* _Exercise requirements_
Below are records; copy every line in them that holds the word "without".

Top of Input data

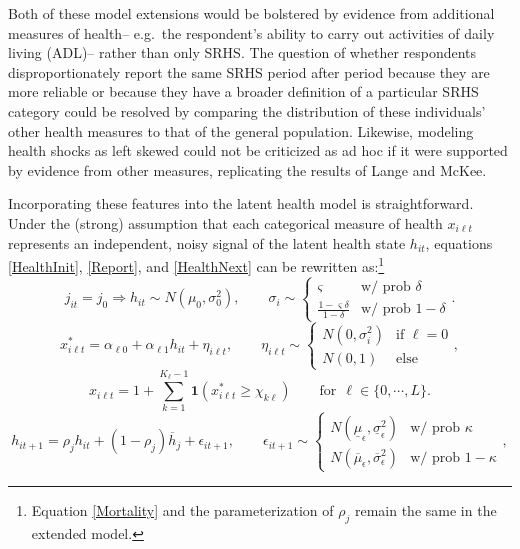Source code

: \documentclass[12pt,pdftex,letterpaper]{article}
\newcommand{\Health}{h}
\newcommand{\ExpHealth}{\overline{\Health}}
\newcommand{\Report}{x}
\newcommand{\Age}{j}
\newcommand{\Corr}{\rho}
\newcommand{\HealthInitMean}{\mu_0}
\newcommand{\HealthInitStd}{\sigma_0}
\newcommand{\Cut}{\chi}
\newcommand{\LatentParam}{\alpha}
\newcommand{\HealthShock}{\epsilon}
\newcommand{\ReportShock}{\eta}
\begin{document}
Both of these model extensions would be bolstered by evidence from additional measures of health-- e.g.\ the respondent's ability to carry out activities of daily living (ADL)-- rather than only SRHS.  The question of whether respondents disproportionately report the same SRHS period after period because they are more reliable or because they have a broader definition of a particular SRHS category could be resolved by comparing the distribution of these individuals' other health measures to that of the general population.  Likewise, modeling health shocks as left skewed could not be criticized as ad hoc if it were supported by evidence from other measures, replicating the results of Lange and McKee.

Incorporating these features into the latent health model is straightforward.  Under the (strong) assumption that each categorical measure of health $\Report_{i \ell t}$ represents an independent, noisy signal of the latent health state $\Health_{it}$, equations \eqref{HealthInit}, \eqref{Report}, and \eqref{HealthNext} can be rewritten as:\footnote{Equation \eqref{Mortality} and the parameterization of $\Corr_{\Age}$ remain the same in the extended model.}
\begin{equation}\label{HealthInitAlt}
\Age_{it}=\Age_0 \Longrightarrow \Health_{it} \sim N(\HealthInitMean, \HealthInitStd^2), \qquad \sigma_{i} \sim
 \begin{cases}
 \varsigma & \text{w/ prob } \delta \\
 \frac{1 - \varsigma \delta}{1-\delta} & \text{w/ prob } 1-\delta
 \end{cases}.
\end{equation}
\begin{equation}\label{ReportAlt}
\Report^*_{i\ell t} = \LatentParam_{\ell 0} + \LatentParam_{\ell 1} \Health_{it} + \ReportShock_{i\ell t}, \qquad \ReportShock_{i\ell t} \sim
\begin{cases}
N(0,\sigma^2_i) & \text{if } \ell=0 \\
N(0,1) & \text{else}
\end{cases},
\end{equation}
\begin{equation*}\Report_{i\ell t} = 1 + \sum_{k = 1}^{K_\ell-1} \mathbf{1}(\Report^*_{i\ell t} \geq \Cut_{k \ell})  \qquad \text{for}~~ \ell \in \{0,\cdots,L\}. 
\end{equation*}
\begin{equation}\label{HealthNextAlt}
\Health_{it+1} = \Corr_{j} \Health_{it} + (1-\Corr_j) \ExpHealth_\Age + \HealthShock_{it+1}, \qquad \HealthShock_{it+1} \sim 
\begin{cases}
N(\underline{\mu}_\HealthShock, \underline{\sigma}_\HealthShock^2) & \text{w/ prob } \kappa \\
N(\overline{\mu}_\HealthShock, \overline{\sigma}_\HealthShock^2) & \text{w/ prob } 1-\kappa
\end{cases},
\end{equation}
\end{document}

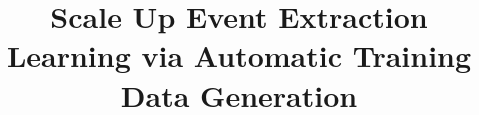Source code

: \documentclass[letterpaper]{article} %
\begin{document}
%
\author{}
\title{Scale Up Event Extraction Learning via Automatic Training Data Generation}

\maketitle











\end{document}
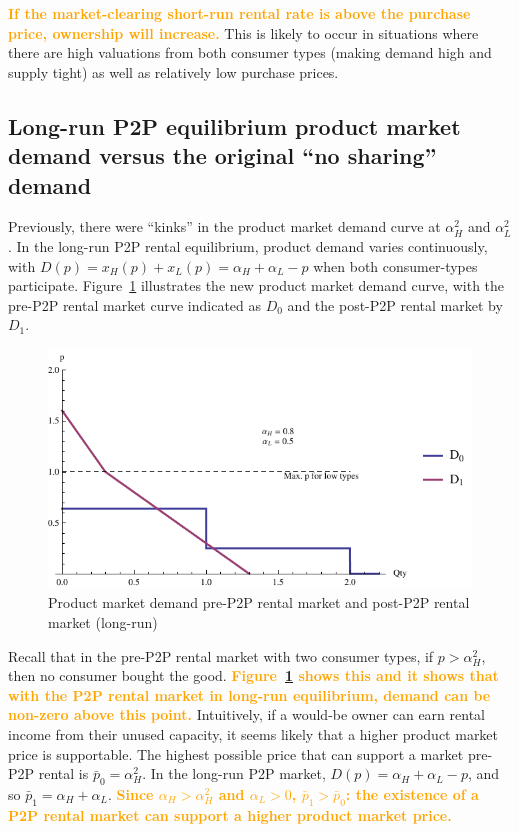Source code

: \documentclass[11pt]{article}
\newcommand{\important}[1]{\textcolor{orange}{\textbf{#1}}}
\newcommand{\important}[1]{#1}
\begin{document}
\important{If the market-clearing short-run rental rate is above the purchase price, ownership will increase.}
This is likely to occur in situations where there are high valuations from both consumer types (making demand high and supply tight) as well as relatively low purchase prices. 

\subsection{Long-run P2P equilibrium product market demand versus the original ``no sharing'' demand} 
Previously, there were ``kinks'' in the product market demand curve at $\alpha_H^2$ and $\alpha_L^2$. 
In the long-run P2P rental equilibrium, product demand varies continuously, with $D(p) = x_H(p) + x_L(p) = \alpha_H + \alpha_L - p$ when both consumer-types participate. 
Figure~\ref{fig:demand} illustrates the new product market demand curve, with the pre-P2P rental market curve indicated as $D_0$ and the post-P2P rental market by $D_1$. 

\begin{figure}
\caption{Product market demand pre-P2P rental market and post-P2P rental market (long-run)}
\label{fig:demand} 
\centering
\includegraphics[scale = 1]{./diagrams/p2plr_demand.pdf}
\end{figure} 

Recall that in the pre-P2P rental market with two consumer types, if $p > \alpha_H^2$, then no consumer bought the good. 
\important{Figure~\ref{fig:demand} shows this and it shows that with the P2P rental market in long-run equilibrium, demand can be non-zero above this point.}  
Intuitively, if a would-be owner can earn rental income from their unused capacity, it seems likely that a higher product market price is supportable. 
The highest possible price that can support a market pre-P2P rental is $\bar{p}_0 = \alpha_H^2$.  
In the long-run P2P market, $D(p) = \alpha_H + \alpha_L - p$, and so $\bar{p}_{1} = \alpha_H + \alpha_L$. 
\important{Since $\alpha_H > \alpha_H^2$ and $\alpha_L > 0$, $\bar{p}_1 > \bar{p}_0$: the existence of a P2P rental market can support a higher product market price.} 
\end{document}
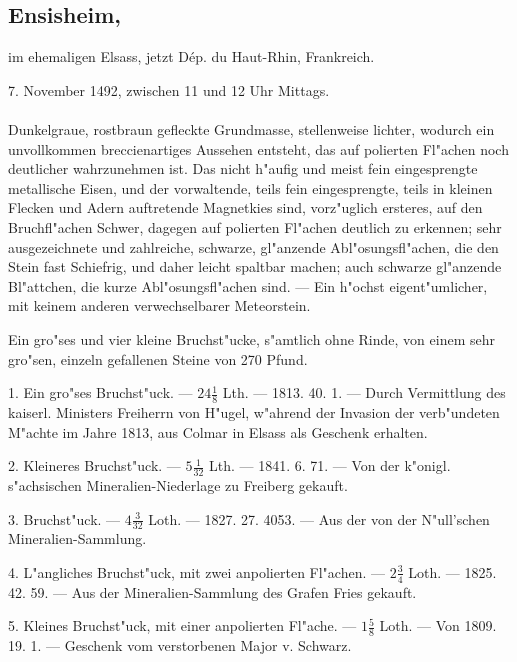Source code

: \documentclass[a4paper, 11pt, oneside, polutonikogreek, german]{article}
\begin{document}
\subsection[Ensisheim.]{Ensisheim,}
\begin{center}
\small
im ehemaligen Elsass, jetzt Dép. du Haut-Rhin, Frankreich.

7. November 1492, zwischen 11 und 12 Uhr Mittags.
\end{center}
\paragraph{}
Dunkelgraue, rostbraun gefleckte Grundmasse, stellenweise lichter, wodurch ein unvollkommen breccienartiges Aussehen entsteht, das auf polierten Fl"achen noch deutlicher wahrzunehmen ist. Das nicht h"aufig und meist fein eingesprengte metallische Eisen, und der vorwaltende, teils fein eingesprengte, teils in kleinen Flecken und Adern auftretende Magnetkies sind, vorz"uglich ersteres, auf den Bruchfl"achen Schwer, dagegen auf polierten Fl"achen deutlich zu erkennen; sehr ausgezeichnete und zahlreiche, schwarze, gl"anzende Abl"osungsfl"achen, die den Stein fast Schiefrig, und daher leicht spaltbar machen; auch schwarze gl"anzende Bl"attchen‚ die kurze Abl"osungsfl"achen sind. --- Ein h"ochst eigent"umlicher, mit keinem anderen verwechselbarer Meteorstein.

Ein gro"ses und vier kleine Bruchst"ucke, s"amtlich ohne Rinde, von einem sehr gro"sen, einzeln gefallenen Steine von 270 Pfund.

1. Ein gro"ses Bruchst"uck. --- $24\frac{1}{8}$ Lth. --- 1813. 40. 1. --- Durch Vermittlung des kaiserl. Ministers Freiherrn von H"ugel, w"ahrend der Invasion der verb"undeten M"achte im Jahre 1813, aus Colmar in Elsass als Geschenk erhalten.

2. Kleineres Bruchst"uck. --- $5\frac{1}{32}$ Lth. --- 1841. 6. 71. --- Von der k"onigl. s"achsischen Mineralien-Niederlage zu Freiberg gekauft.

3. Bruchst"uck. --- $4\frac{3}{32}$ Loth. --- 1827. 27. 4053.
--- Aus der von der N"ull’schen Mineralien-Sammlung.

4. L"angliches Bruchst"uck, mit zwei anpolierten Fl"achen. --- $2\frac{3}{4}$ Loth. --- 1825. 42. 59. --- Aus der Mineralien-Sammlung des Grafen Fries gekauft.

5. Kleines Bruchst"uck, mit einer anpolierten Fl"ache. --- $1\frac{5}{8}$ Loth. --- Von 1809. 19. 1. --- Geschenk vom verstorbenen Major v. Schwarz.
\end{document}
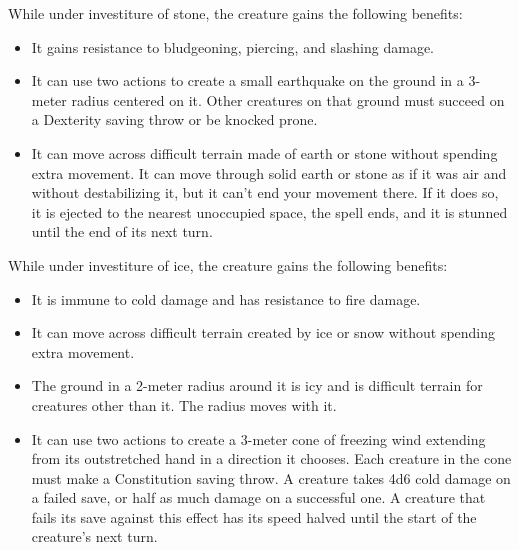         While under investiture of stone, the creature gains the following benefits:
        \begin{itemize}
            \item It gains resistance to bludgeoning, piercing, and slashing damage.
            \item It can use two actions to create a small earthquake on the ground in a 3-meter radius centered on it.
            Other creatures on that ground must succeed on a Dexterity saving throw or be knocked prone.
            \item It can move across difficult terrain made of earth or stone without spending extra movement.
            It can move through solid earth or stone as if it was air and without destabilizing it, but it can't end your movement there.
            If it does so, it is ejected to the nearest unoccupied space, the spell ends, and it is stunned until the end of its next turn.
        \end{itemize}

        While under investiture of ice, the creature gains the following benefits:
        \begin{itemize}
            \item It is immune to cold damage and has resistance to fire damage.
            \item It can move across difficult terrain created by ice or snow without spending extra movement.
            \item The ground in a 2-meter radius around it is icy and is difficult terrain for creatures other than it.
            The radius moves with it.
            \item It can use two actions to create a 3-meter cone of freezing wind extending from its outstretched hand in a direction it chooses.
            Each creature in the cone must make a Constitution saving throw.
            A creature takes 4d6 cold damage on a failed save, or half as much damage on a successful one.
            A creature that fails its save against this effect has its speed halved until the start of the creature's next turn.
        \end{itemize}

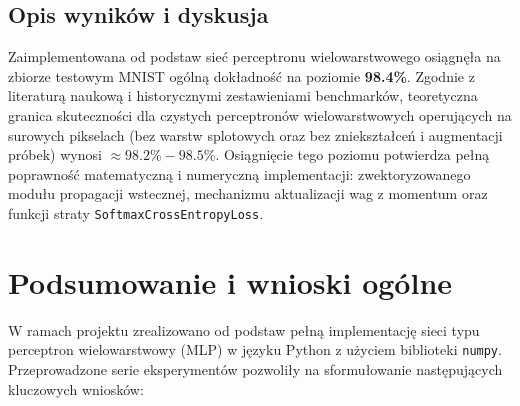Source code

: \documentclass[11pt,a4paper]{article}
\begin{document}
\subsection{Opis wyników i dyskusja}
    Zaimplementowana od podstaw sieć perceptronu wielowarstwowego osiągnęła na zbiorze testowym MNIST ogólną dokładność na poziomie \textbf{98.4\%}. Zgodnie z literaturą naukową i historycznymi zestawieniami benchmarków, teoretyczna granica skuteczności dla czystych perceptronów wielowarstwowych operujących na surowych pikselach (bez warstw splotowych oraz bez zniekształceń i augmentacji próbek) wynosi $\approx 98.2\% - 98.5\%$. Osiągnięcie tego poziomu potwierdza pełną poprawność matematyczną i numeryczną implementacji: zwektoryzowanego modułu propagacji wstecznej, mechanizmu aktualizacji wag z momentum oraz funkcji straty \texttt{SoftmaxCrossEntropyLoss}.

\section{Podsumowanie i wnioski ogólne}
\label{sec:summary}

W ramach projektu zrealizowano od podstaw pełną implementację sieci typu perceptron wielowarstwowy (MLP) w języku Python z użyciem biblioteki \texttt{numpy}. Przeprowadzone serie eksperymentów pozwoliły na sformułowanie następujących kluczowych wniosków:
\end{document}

Bottom of Input data

* _Written answer_
            \item It can move across difficult terrain made of earth or stone without spending extra movement.
            It can move through solid earth or stone as if it was air and without destabilizing it, but it can't end your movement there.
            \item It can move across difficult terrain created by ice or snow without spending extra movement.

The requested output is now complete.